**Problem to work on:** Pick out and copy every line below that has the word "Each".

**Records:**
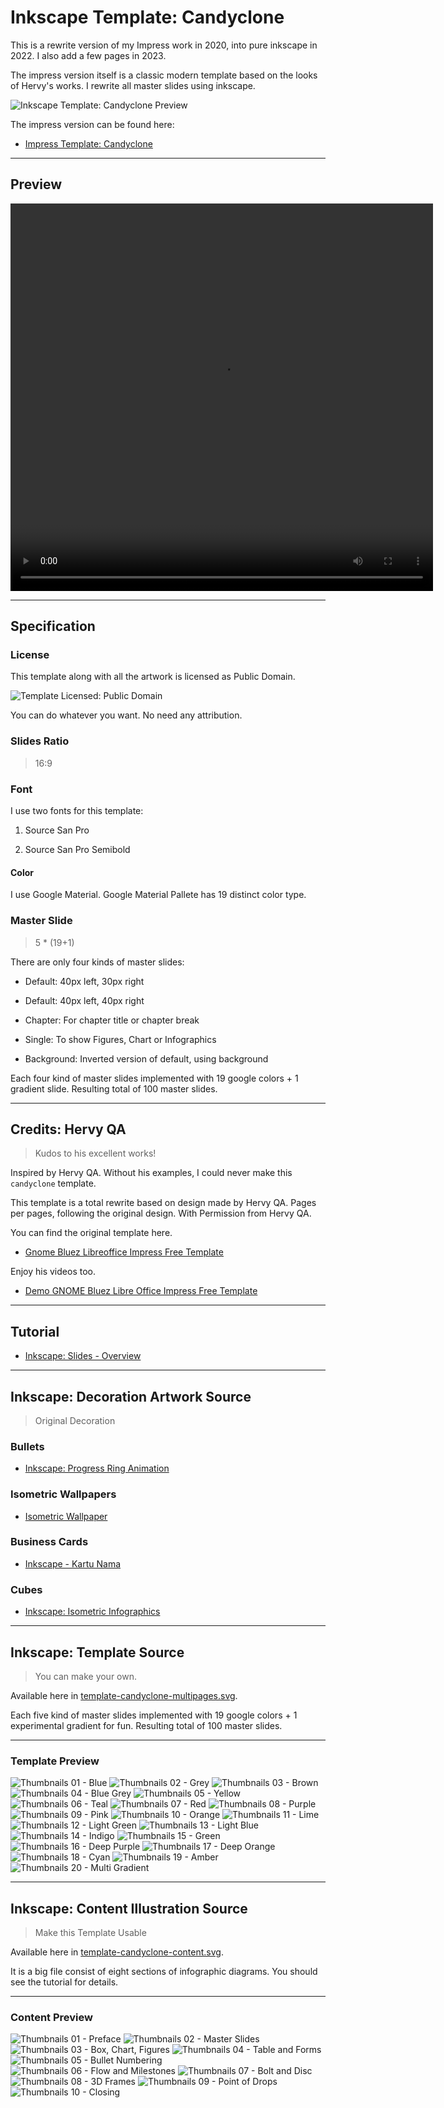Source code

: # Inkscape Template: Candyclone

This is a rewrite version of my Impress work in 2020,
into pure inkscape in 2022.
I also add a few pages in 2023.

The impress version itself is a
classic modern template based on the looks of Hervy's works.
I rewrite all master slides using inkscape.

![Inkscape Template: Candyclone Preview][template-candy]

The impress version can be found here:

* [Impress Template: Candyclone][impress-slides]

-- -- --

## Preview

<video width="676" height="620" src="https://github.com/epsi-rns/candyclone-inkscape/raw/main/isometric/iso-amix.mp4"></video>

-- -- --

## Specification

### License

This template along with all the artwork is licensed as Public Domain.

![Template Licensed: Public Domain][public-domain]

You can do whatever you want.
No need any attribution.

### Slides Ratio

> 16:9

### Font

I use two fonts for this template:

1. Source San Pro

2. Source San Pro Semibold

#### Color

I use Google Material.
Google Material Pallete has 19 distinct color type.

### Master Slide

> 5 * (19+1)

There are only four kinds of master slides:

* Default: 40px left, 30px right

* Default: 40px left, 40px right

* Chapter: For chapter title or chapter break

* Single: To show Figures, Chart or Infographics

* Background: Inverted version of default, using background

Each four kind of master slides implemented
with 19 google colors + 1 gradient slide.
Resulting total of 100 master slides.

-- -- --

## Credits: Hervy QA

> Kudos to his excellent works!

Inspired by Hervy QA.
Without his examples, I could never make this `candyclone` template.

This template is a total rewrite based on design made by Hervy QA. 
Pages per pages, following the original design. 
With Permission from Hervy QA.

You can find the original template here.

* [Gnome Bluez Libreoffice Impress Free Template][hervy-qa-bluez]

Enjoy his videos too.

* [Demo GNOME Bluez Libre Office Impress Free Template][hervy-qa-video]

-- -- --

## Tutorial

* [Inkscape: Slides - Overview][inkscape-slides-2]

-- -- --

## Inkscape: Decoration Artwork Source

> Original Decoration

### Bullets

* [Inkscape: Progress Ring Animation][progress-ring]

### Isometric Wallpapers

* [Isometric Wallpaper][isometric-wall]

### Business Cards

* [Inkscape - Kartu Nama][kartu-nama]

### Cubes

* [Inkscape: Isometric Infographics][isometric-cubes]

-- -- --

## Inkscape: Template Source

> You can make your own.

Available here in [template-candyclone-multipages.svg][candyclone-template].

Each five kind of master slides implemented with
19 google colors + 1 experimental gradient for fun.
Resulting total of 100 master slides.

-- -- --

### Template Preview

![Thumbnails 01 - Blue][template-thumbs-01]
![Thumbnails 02 - Grey][template-thumbs-02]
![Thumbnails 03 - Brown][template-thumbs-03]
![Thumbnails 04 - Blue Grey][template-thumbs-04]
![Thumbnails 05 - Yellow][template-thumbs-05]
![Thumbnails 06 - Teal][template-thumbs-06]
![Thumbnails 07 - Red][template-thumbs-07]
![Thumbnails 08 - Purple][template-thumbs-08]
![Thumbnails 09 - Pink][template-thumbs-09]
![Thumbnails 10 - Orange][template-thumbs-10]
![Thumbnails 11 - Lime][template-thumbs-11]
![Thumbnails 12 - Light Green][template-thumbs-12]
![Thumbnails 13 - Light Blue][template-thumbs-13]
![Thumbnails 14 - Indigo][template-thumbs-14]
![Thumbnails 15 - Green][template-thumbs-15]
![Thumbnails 16 - Deep Purple][template-thumbs-16]
![Thumbnails 17 - Deep Orange][template-thumbs-17]
![Thumbnails 18 - Cyan][template-thumbs-18]
![Thumbnails 19 - Amber][template-thumbs-19]
![Thumbnails 20 - Multi Gradient][template-thumbs-20]

-- -- --

## Inkscape: Content Illustration Source

> Make this Template Usable

Available here in [template-candyclone-content.svg][candyclone-content].

It is a big file consist of eight sections of infographic diagrams.
You should see the tutorial for details.

-- -- --

### Content Preview

![Thumbnails 01 - Preface][template-content-01]
![Thumbnails 02 - Master Slides][template-content-02]
![Thumbnails 03 - Box, Chart, Figures][template-content-03]
![Thumbnails 04 - Table and Forms][template-content-04]
![Thumbnails 05 - Bullet Numbering][template-content-05]
![Thumbnails 06 - Flow and Milestones][template-content-06]
![Thumbnails 07 - Bolt and Disc][template-content-07]
![Thumbnails 08 - 3D Frames][template-content-08]
![Thumbnails 09 - Point of Drops][template-content-09]
![Thumbnails 10 - Closing][template-content-10]

[impress-slides]:   https://github.com/epsi-rns/berkas2/tree/master/impress-presentation
[template-candy]:   https://github.com/epsi-rns/candyclone-inkscape/raw/main/images/template-candyclone-cover.png
[public-domain]:    https://github.com/epsi-rns/candyclone-inkscape/raw/main/images/cc-pdm.png
[impress-slides-2]: https://epsi-rns.gitlab.io/design/2020/09-impress/22/inkscape-impress-slides-02/
[inkscape-slides-2]:https://epsi-rns.gitlab.io/design/2022/09/01/inkscape-slide-templates-01/
[hervy-qa-bluez]:   https://hervyqa.id/gnome-bluez-libreoffice-impress-free-template/
[hervy-qa-video]:   http://www.youtube.com/watch?v=O3urHT5AHG8

[candyclone-template]:  https://github.com/epsi-rns/candyclone-inkscape/blob/main/template-candyclone-multipages.svg
[candyclone-content]:   https://github.com/epsi-rns/candyclone-inkscape/blob/main/template-candyclone-content.svg

[template-thumbs-01]:https://raw.githubusercontent.com/epsi-rns/candyclone-inkscape/main/thumbs-template/01-blue.png
[template-thumbs-02]:https://raw.githubusercontent.com/epsi-rns/candyclone-inkscape/main/thumbs-template/02-grey.png
[template-thumbs-03]:https://raw.githubusercontent.com/epsi-rns/candyclone-inkscape/main/thumbs-template/03-brown.png
[template-thumbs-04]:https://raw.githubusercontent.com/epsi-rns/candyclone-inkscape/main/thumbs-template/04-blue-grey.png
[template-thumbs-05]:https://raw.githubusercontent.com/epsi-rns/candyclone-inkscape/main/thumbs-template/05-yellow.png
[template-thumbs-06]:https://raw.githubusercontent.com/epsi-rns/candyclone-inkscape/main/thumbs-template/06-teal.png
[template-thumbs-07]:https://raw.githubusercontent.com/epsi-rns/candyclone-inkscape/main/thumbs-template/07-red.png
[template-thumbs-08]:https://raw.githubusercontent.com/epsi-rns/candyclone-inkscape/main/thumbs-template/08-purple.png
[template-thumbs-09]:https://raw.githubusercontent.com/epsi-rns/candyclone-inkscape/main/thumbs-template/09-pink.png
[template-thumbs-10]:https://raw.githubusercontent.com/epsi-rns/candyclone-inkscape/main/thumbs-template/10-orange.png
[template-thumbs-11]:https://raw.githubusercontent.com/epsi-rns/candyclone-inkscape/main/thumbs-template/11-lime.png
[template-thumbs-12]:https://raw.githubusercontent.com/epsi-rns/candyclone-inkscape/main/thumbs-template/12-light-green.png
[template-thumbs-13]:https://raw.githubusercontent.com/epsi-rns/candyclone-inkscape/main/thumbs-template/13-light-blue.png
[template-thumbs-14]:https://raw.githubusercontent.com/epsi-rns/candyclone-inkscape/main/thumbs-template/14-indigo.png
[template-thumbs-15]:https://raw.githubusercontent.com/epsi-rns/candyclone-inkscape/main/thumbs-template/15-green.png
[template-thumbs-16]:https://raw.githubusercontent.com/epsi-rns/candyclone-inkscape/main/thumbs-template/16-deep-purple.png
[template-thumbs-17]:https://raw.githubusercontent.com/epsi-rns/candyclone-inkscape/main/thumbs-template/17-deep-orange.png
[template-thumbs-18]:https://raw.githubusercontent.com/epsi-rns/candyclone-inkscape/main/thumbs-template/18-cyan.png
[template-thumbs-19]:https://raw.githubusercontent.com/epsi-rns/candyclone-inkscape/main/thumbs-template/19-amber.png
[template-thumbs-20]:https://raw.githubusercontent.com/epsi-rns/candyclone-inkscape/main/thumbs-template/20-multi-gradient.png


[template-content-01]:https://raw.githubusercontent.com/epsi-rns/candyclone-inkscape/main/thumbs-content/01-preface.png
[template-content-02]:https://raw.githubusercontent.com/epsi-rns/candyclone-inkscape/main/thumbs-content/02-master-slides.png
[template-content-03]:https://raw.githubusercontent.com/epsi-rns/candyclone-inkscape/main/thumbs-content/03-box-chart-figures.png
[template-content-04]:https://raw.githubusercontent.com/epsi-rns/candyclone-inkscape/main/thumbs-content/04-table-and-form.png
[template-content-05]:https://raw.githubusercontent.com/epsi-rns/candyclone-inkscape/main/thumbs-content/05-bullet-numbering.png
[template-content-06]:https://raw.githubusercontent.com/epsi-rns/candyclone-inkscape/main/thumbs-content/06-flow-and-milestones.png
[template-content-07]:https://raw.githubusercontent.com/epsi-rns/candyclone-inkscape/main/thumbs-content/07-bolt-and-disc.png
[template-content-08]:https://raw.githubusercontent.com/epsi-rns/candyclone-inkscape/main/thumbs-content/08-3d-frames.png
[template-content-09]:https://raw.githubusercontent.com/epsi-rns/candyclone-inkscape/main/thumbs-content/09-point-of-drops.png
[template-content-10]:https://raw.githubusercontent.com/epsi-rns/candyclone-inkscape/main/thumbs-content/10-closing.png


[isometric-wall]:   https://github.com/epsi-rns/isometric-wallpaper
[kartu-nama]:       https://akutidaktahu.netlify.app/inkscape/2017/10/03/kartu-nama.html
[isometric-cubes]:  https://epsi-rns.gitlab.io/design/2015/11/11/inkscape-isometric-infographics/
[progress-ring]:    https://epsi-rns.gitlab.io/design/2017/11/15/inkscape-progress-ring/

**Task result:**
Each four kind of master slides implemented
Each five kind of master slides implemented with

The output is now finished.